In Jefferson County, Colorado, a first ring suburb of Denver that is home to the second largest school district in the state, a slate of three conservative Republicans with a strong partisan agenda took control of the Jefferson County School Board in the November 2013 election.
Their efforts to impose a conservative agenda on the district have met immense resistance. There have been school board process disputes. The Superintendent resigned early and was replaced in a manner that didn't follow the usual channels. The teachers union and its non-union member allies who are teachers offered up a unanimous vote of no confidence in the principal. An informally coordinated teacher "sick out" by 50 teachers at two schools forced those two high schools to close.
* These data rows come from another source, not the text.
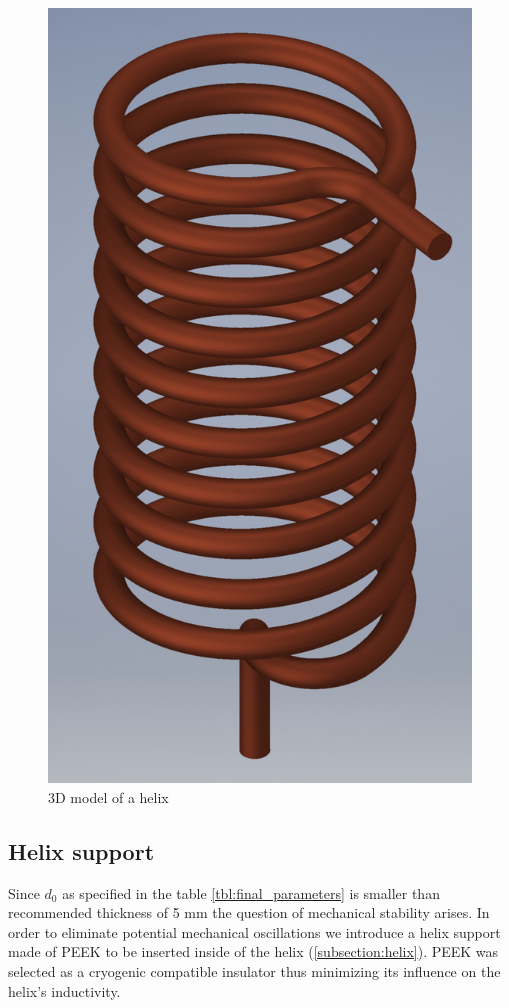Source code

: \begin{figure}[h]
	\centering
	\includegraphics[width=.71\textwidth]{images/coil_small}
	\caption{3D model of a helix}
	\label{fig:helix}
\end{figure}

\clearpage
\subsection{Helix support}
\label{subsection:helix_support}
Since $d_0$ as specified in the table \ref{tbl:final_parameters} is smaller than recommended thickness of 5 mm the question of mechanical stability arises. In order to eliminate potential mechanical oscillations we introduce a helix support made of PEEK to be inserted inside of the helix (\ref{subsection:helix}). PEEK was selected as a cryogenic compatible insulator thus minimizing its influence on the helix's inductivity.

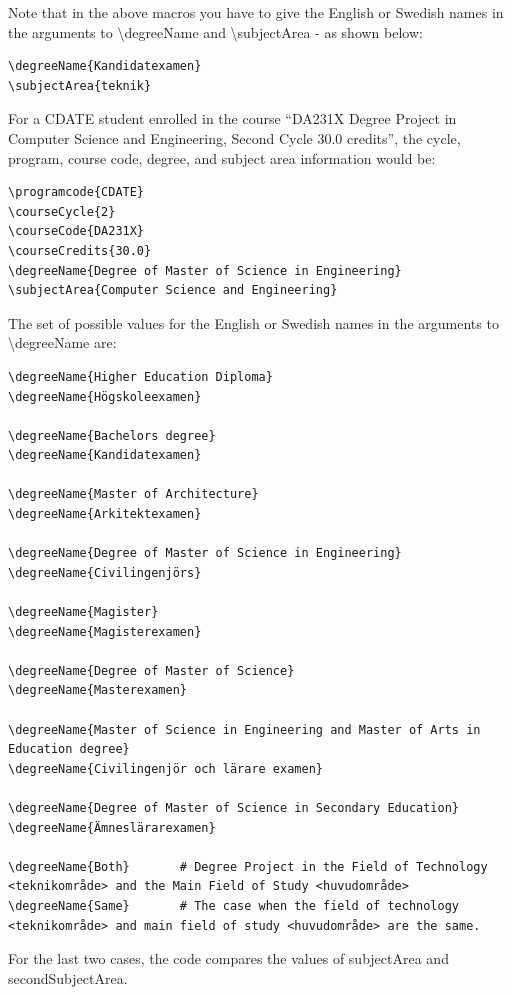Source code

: \documentclass[examplethesis.tex]{subfiles}
\begin{document}
Note that in the above macros you have to give the English or Swedish names in the arguments to \textbackslash degreeName and \textbackslash subjectArea - as shown below:
\begin{lstlisting}[style=latexExampleForAuthors]
\degreeName{Kandidatexamen}
\subjectArea{teknik}
\end{lstlisting}

For a CDATE student enrolled in the course ``DA231X Degree Project in Computer Science and Engineering, Second Cycle 30.0 credits'', the cycle, program, course code, degree, and subject area information would be:
\begin{lstlisting}[style=latexExampleForAuthors]
\programcode{CDATE}
\courseCycle{2}
\courseCode{DA231X}
\courseCredits{30.0}
\degreeName{Degree of Master of Science in Engineering}
\subjectArea{Computer Science and Engineering}
\end{lstlisting}

The set of possible values for the English or Swedish names in the arguments to \textbackslash degreeName are:
\begin{lstlisting}[style=latexExampleForAuthors]
\degreeName{Higher Education Diploma}
\degreeName{Högskoleexamen}

\degreeName{Bachelors degree}
\degreeName{Kandidatexamen}

\degreeName{Master of Architecture}
\degreeName{Arkitektexamen}

\degreeName{Degree of Master of Science in Engineering}
\degreeName{Civilingenjörs}

\degreeName{Magister}
\degreeName{Magisterexamen}

\degreeName{Degree of Master of Science}
\degreeName{Masterexamen}

\degreeName{Master of Science in Engineering and Master of Arts in Education degree}
\degreeName{Civilingenjör och lärare examen}

\degreeName{Degree of Master of Science in Secondary Education}
\degreeName{Ämneslärarexamen}

\degreeName{Both}		# Degree Project in the Field of Technology <teknikområde> and the Main Field of Study <huvudområde>
\degreeName{Same}		# The case when the field of technology <teknikområde> and main field of study <huvudområde> are the same.
\end{lstlisting}

For the last two cases, the code compares the values of subjectArea and secondSubjectArea.
\end{document}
Now, the district is in a fourth consecutive day of walk outs by hundreds of students at four different high schools that is only gaining momentum.
The most recent revolts revolve around a proposal by the conservatives to change the curriculum of AP History. The board proposal would require teachers to teach material presenting the "positive aspects" of "U.S. heritage" that promote citizenship, patriotism, the essential and benefits of the free enterprise system, respect for authority and respect for individual rights," while not encouraging or condoning "civil disorder, social strife or disregard of the law."
Apparently, topics such as the Revolutionary War, labor strife, woman's suffrage, the Civil War, the civil rights movement, the Progressive movement, Vietnam War protests, Nixon's resignation, the Great Depression and the New Deal are all now inappropriate to teach in Jefferson County classrooms.
The blatant partisan effort to manipulate history in a course that already has a nationally mandated curriculum hasn't gone over well with students or teachers.
The Jefferson County partisan takeover with disastrous results follows a similar move a few years earlier in exurban Douglas County, which has also led to strife and has dramatically reduced the quality of the school district there.
In both communities, historically, strong schools had been a major draw to bring affluent families to the respective school districts, but the partisan Republican takeovers of the institutions have left these areas as undesirable places for affluent families to move if they care about their children's educations.
The Denver Post and JeffCo Pols have extensive coverage of these developments. The Colorado Independent discusses developments with links to national coverage. A critical point:
Will the JeffCo school board sour critical independent voters in Jefferson County on the entire Republican county ticket in a county critical to GOP efforts to regain control of the state house?